Não há quase nada de explicado em O silêncio. São dúvidas, questionamentos e inquietudes que permanecem insolúveis. E isso não é um defeito. É que o cinema de Bergman sempre foi pautado no conhecimento íntimo como maneira de reflexão exterior — se é que isso é possível —, e neste último capítulo da chamada Trilogia do Silêncio (completada por Através de um espelho e Luz de inverno) isso é um tanto quanto mais explícito. Estamos diante de algo que não se define melhor que “um grito visual mudo”.

Não cabe aqui resumir a história, pois não é um filme de acontecimentos, mas de momentos e personagens. Anna e Ester, duas irmãs que vivem no calor do desconhecimento mútuo, incompreendidas em suas vidas principalmente por elas próprias. O filho de Anna, criança serena e imperturbável, algo ameaçadora. Por meio dessas três gentes, a sondagem psicológica vai sendo efetuada pelo diretor-roteirista, que parece se interessar e se perturbar pelas suas crias do mesmo modo como o espectador, que a tudo assiste sem poder alterar nada. Os rumos traçados das vidas na tela, tudo imutável e sufocante, uma realidade que enclausura qualquer sopro de fuga.

As mulheres e o menino estão hospedados (ou internados?) em um hotel semi-deserto em um país estrangeiro. A língua não é a maior dificuldade a superar — aliás, talvez seja a menor delas. Na tentativa de se expressar, o corpo é usado como algo que vale bem mais que um pedaço de carne, algo etéreo, provavelmente uma alma. Não há exatamente maldade no sexo; a mãe deita-se nua ao lado do filho, e adormece sinceramente, nada de lúbrico ou incestuoso. O incesto é insinuado na relação entre as duas moças, sendo uma ligação tão complexa que é complicado estabelecer qualquer tipo de afirmativa sobre o que elas representam uma para a outra.

Mas a dubiedade inerente a caracteres humanos está sim presente. Traição, infidelidade, o prazer de machucar outra pessoa, todos esses elementos combinados no plano moral, de modo a resultar numa ferida ainda mais sangrenta e dolorosa. Não à toa, tantas carências emocionais e explosões sentimentais. São personagens que necessitam ser amadas, e entendem que antes devem amar-se a si mesmos, ou seja, compreender sua própria essência. No quesito imperfeição de personagens vista sob um viés feminino e existencialista, O silêncio é uma espécie de prelúdio para Persona, do mesmo autor. Mas isso é subestimar as duas obras, cada uma com suas particularidades e seus muitos méritos.

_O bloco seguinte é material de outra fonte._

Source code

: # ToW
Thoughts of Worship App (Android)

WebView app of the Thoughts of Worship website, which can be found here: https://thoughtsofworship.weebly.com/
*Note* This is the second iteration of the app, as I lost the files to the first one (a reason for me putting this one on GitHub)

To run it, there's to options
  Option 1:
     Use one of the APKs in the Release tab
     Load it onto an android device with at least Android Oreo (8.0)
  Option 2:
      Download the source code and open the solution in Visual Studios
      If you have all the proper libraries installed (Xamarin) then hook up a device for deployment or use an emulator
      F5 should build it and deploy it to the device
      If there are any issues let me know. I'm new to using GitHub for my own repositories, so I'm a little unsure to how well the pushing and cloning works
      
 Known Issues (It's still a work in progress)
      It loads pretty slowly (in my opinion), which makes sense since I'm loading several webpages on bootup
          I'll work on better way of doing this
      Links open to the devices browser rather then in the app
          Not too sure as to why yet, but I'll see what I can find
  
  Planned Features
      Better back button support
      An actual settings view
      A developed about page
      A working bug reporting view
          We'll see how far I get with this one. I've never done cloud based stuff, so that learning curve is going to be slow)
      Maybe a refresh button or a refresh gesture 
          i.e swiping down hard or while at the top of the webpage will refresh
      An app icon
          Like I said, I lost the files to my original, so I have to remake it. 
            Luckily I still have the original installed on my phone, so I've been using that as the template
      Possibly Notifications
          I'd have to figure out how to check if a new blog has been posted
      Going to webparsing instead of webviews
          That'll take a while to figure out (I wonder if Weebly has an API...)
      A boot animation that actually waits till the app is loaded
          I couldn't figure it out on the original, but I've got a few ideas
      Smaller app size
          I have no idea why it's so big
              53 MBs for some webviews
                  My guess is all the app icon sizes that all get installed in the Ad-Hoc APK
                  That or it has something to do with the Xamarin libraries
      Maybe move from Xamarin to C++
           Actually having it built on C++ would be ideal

Se Gunnel Lindblom (Anna) tira a calcinha molhada após ver um casal fazendo sexo selvagem ao seu lado num teatro, se Ingrid Thulin (Ester) sorri estranhamente ao constatar isso, masturba-se e tem surtos de depressão e violência, se o filho de Anna (Jörgen Lindström) flagra a mãe em cenas nada castas com um homem que não lhe parece familiar, nada importa mais que mostrar com imagens esse tráfego de sensações inconfessáveis — e não por falso pudor, mas pela ignorância de não saber se comunicar com palavras ou atitudes coerentes. O relógio faz um tique-taque irritante e (por pouco) interrupto, mas o tempo parece distorcido e os segundos desabam com a força de eternidades. Muitos séculos se passam para essas pessoas, muitas coisas ocorrem com elas, sem que com isso elas saiam da experiência mais sábias. A arquitetura do lugar aprisiona pensamentos e condiciona comportamentos, ou, mais do que isso, viabiliza reações intensas e por vezes extremas. Besteira tentar analisar verbalmente um filme assim. O clichê é mais do que verdade: Bergman disse tudo. Percebemo-nos marionetes nas mãos do sueco. Seus caminhos são muitos, as interpretações divergem, mas não há como duvidar de sua maestria e genialidade. O silêncio não deve ser ouvido nem falado, mas simplesmente visto.